PhD projects

• Dr Marta Futema
• Dr Roddy Walsh
• Professor Elijah Behr

This PhD project will involve large-scale computational genetics/genomics analysis of genome sequencing datasets from patients with cardiomyopathies, diseases affecting 1/200 people and causing sudden death and heart failure in the young. The focus of the project will be to develop new approaches and techniques to discover and characterise novel disease genes and variant classes, with a particular emphasis on the non-coding genome which has until now been largely ignored. The project will provide new insights into the genetic basis of these important conditions, enhance how patients and families are diagnosed and managed in the clinic, and develop new methods for analysing the non-coding genome that can be applied across rare disease genetics.

Project details

Genome sequencing is becoming a feasible first line clinical assay for patients with rare diseases, with large-scale datasets available in resources like the UK Biobank and Genomics England. However, our ability to interpret genetic variation in the non-coding 98% of the genome is still rudimentary. Cardiomyopathies are medically important diseases associated with sudden cardiac death and heart failure, but currently clinical genetic testing identifies actionable causal genetic variants in only 0one-third of patients.

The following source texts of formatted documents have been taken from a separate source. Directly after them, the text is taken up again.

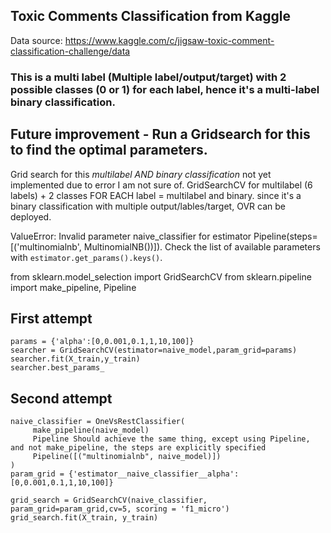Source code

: ## Toxic Comments Classification from Kaggle

Data source: https://www.kaggle.com/c/jigsaw-toxic-comment-classification-challenge/data

### This is a multi label (Multiple label/output/target) with 2 possible classes (0 or 1) for each label, hence it's a multi-label binary classification.

## Future improvement - Run a Gridsearch for this to find the optimal parameters.

Grid search for this *multilabel AND binary classification* not yet implemented due to error I am not sure of.
GridSearchCV for multilabel (6 labels) + 2 classes FOR EACH label = multilabel and binary. since it's a binary classification with multiple output/lables/target, OVR can be deployed.

ValueError: Invalid parameter naive_classifier for estimator Pipeline(steps=[('multinomialnb', MultinomialNB())]). Check the list of available parameters with `estimator.get_params().keys()`.

from sklearn.model_selection import GridSearchCV
from sklearn.pipeline import make_pipeline, Pipeline

## First attempt

``` 
params = {'alpha':[0,0.001,0.1,1,10,100]}
searcher = GridSearchCV(estimator=naive_model,param_grid=params)
searcher.fit(X_train,y_train)
searcher.best_params_ 
```

## Second attempt
     
``` 
naive_classifier = OneVsRestClassifier(
     make_pipeline(naive_model)
     Pipeline Should achieve the same thing, except using Pipeline, and not make_pipeline, the steps are explicitly specified
     Pipeline([("multinomialnb", naive_model)])
)
param_grid = {'estimator__naive_classifier__alpha': [0,0.001,0.1,1,10,100]}

grid_search = GridSearchCV(naive_classifier, param_grid=param_grid,cv=5, scoring = 'f1_micro')
grid_search.fit(X_train, y_train)
```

Their genetic basis is now understood to be much more complex than simple Mendelian disease, but our knowledge of rare genetic subtypes, modifying genetic variants and the non-coding genome remains limited, affecting our ability to diagnose individuals and stratify risk of adverse outcomes in patients/families.

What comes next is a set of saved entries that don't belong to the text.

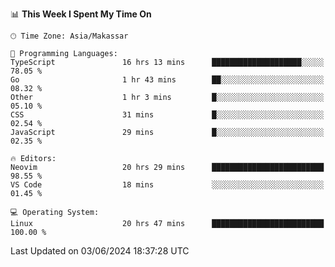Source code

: <!--START_SECTION:waka-->
📊 **This Week I Spent My Time On** 

```text
🕑︎ Time Zone: Asia/Makassar

💬 Programming Languages: 
TypeScript               16 hrs 13 mins      ████████████████████░░░░░   78.05 % 
Go                       1 hr 43 mins        ██░░░░░░░░░░░░░░░░░░░░░░░   08.32 % 
Other                    1 hr 3 mins         █░░░░░░░░░░░░░░░░░░░░░░░░   05.10 % 
CSS                      31 mins             █░░░░░░░░░░░░░░░░░░░░░░░░   02.54 % 
JavaScript               29 mins             █░░░░░░░░░░░░░░░░░░░░░░░░   02.35 % 

🔥 Editors: 
Neovim                   20 hrs 29 mins      █████████████████████████   98.55 % 
VS Code                  18 mins             ░░░░░░░░░░░░░░░░░░░░░░░░░   01.45 % 

💻 Operating System: 
Linux                    20 hrs 47 mins      █████████████████████████   100.00 % 
```


 Last Updated on 03/06/2024 18:37:28 UTC
<!--END_SECTION:waka-->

This project will address these issues through computational genetics and bioinformatics analysis of large-scale cardiomyopathy and biobank genomics datasets, including the UK Biobank, All of Us, Genomics England and proprietary cardiac genomic datasets. It will develop innovative approaches to identifying and validating novel disease genes and variant classes through detailed interrogation of key disease loci (e.g. those identified in recent large-scale GWAS). Moving beyond simple Mendelian models of disease, the project will focus on modifier genetic risk variants of intermediate effect size and rare non-coding regulatory variants, taking advantage of emerging machine learning algorithms and detailed interrogation of multi-omics datasets. State-of-the-art approaches will be utilised and developed to identify and validate these novel genetic risk factors.

Some recent examples from our group on novel approaches to the discovery of genetic risk factors in cardiovascular disease include Lipov et al, Nature Cardiovascular Research 2023 and Walsh et al, Circulation 2024.

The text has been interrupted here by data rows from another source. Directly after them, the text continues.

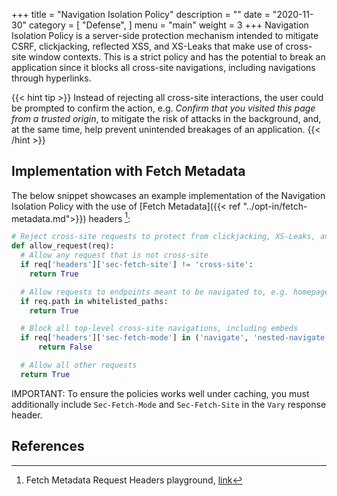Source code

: +++
title = "Navigation Isolation Policy"
description = ""
date = "2020-11-30"
category = [
    "Defense",
]
menu = "main"
weight = 3
+++
Navigation Isolation Policy is a server-side protection mechanism intended to mitigate CSRF, clickjacking, reflected XSS, and XS-Leaks that make use of cross-site window contexts. This is a strict policy and has the potential to break an application since it blocks all cross-site navigations, including navigations through hyperlinks.

{{< hint tip >}}
Instead of rejecting all cross-site interactions, the user could be prompted to confirm the action, e.g. *Confirm that you visited this page from a trusted origin*, to mitigate the risk of attacks in the background, and, at the same time, help prevent unintended breakages of an application.
{{< /hint >}}

## Implementation with Fetch Metadata

The below snippet showcases an example implementation of the Navigation Isolation Policy with the use of [Fetch Metadata]({{< ref "../opt-in/fetch-metadata.md">}}) headers [^secmetadata]:

```py
# Reject cross-site requests to protect from clickjacking, XS-Leaks, and other bugs
def allow_request(req):
  # Allow any request that is not cross-site
  if req['headers']['sec-fetch-site'] != 'cross-site':
    return True

  # Allow requests to endpoints meant to be navigated to, e.g. homepage
  if req.path in whitelisted_paths:
    return True

  # Block all top-level cross-site navigations, including embeds
  if req['headers']['sec-fetch-mode'] in ('navigate', 'nested-navigate'):
      return False

  # Allow all other requests
  return True
```

IMPORTANT: To ensure the policies works well under caching, you must additionally include `Sec-Fetch-Mode` and `Sec-Fetch-Site` in the `Vary` response header.
## References
[^secmetadata]: Fetch Metadata Request Headers playground, [link](https://secmetadata.appspot.com/)
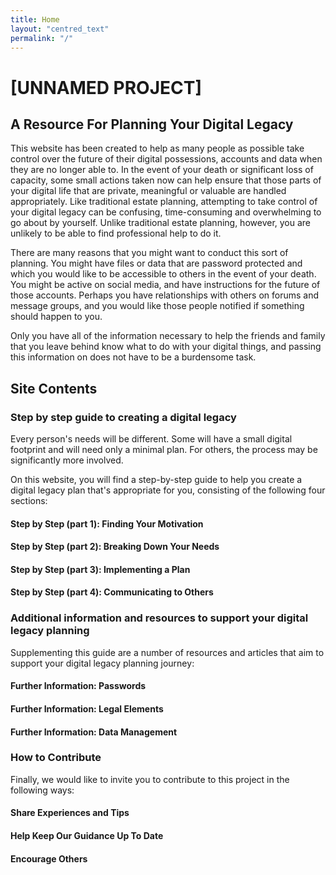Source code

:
 ```yaml
---
title: Home
layout: "centred_text"
permalink: "/"
---
```


# [UNNAMED PROJECT]
## A Resource For Planning Your Digital Legacy

This website has been created to help as many people as possible take control over the future of their digital possessions, accounts and data when they are no longer able to. In the event of your death or significant loss of capacity, some small actions taken now can help ensure that those parts of your digital life that are private, meaningful or valuable are handled appropriately. Like traditional estate planning, attempting to take control of your digital legacy can be confusing, time-consuming and overwhelming to go about by yourself. Unlike traditional estate planning, however, you are unlikely to be able to find professional help to do it.

There are many reasons that you might want to conduct this sort of planning. You might have files or data that are password protected and which you would like to be accessible to others in the event of your death. You might be active on social media, and have instructions for the future of those accounts. Perhaps you have relationships with others on forums and message groups, and you would like those people notified if something should happen to you. 

Only you have all of the information necessary to help the friends and family that you leave behind know what to do with your digital things, and passing this information on does not have to be a burdensome task. 

## Site Contents

### Step by step guide to creating a digital legacy

Every person's needs will be different. Some will have a small digital footprint and will need only a minimal plan. For others, the process may be significantly more involved.

On this website, you will find a step-by-step guide to help you create a digital legacy plan that's appropriate for you, consisting of the following four sections:

#### Step by Step (part 1): Finding Your Motivation

#### Step by Step (part 2): Breaking Down Your Needs

#### Step by Step (part 3): Implementing a Plan

#### Step by Step (part 4): Communicating to Others

### Additional information and resources to support your digital legacy planning

Supplementing this guide are a number of resources and articles that aim to support your digital legacy planning journey:

#### Further Information: Passwords

#### Further Information: Legal Elements

#### Further Information: Data Management

### How to Contribute

Finally, we would like to invite you to contribute to this project in the following ways:

#### Share Experiences and Tips

#### Help Keep Our Guidance Up To Date

#### Encourage Others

Large-scale analysis of genome sequencing datasets, developing novel approaches and techniques to analyse the non-coding genome, understanding of the complex genetic basis of diseases like cardiomyopathies.

MSc in genomics, bioinformatics or related subjects, and/or relevant research experience after BSc.

Read the full eligibility criteria.

Prospective applicants are welcome to contact Dr Roddy Walsh or Dr Marta Futema to discuss the project.

Please submit a completed application form (Word) by no later than 5pm on Monday 7 July 2025 to stgeorgesphd@sgul.ac.uk. An equal opportunities form (Word) should also be submitted as a separate document. References will be requested should you be successful in being offered the studentship.

Applications will undergo shortlisting and successful applicants will then be invited to interview week beginning 21 July.

The successful candidate will be given a verbal offer and once it has been accepted, will be sent a formal offer letter and a registration pack with joining information.

Unsuccessful candidates will be contacted with their outcomes at the earliest opportunity and will be able to request feedback if required. 

This studentship is open to all applicants and provides funding for 3 years full-time and includes home tuition fees plus a tax-free stipend in line with UKRI rates. Overseas students will be expected to cover the difference in the fees between the home and overseas rates.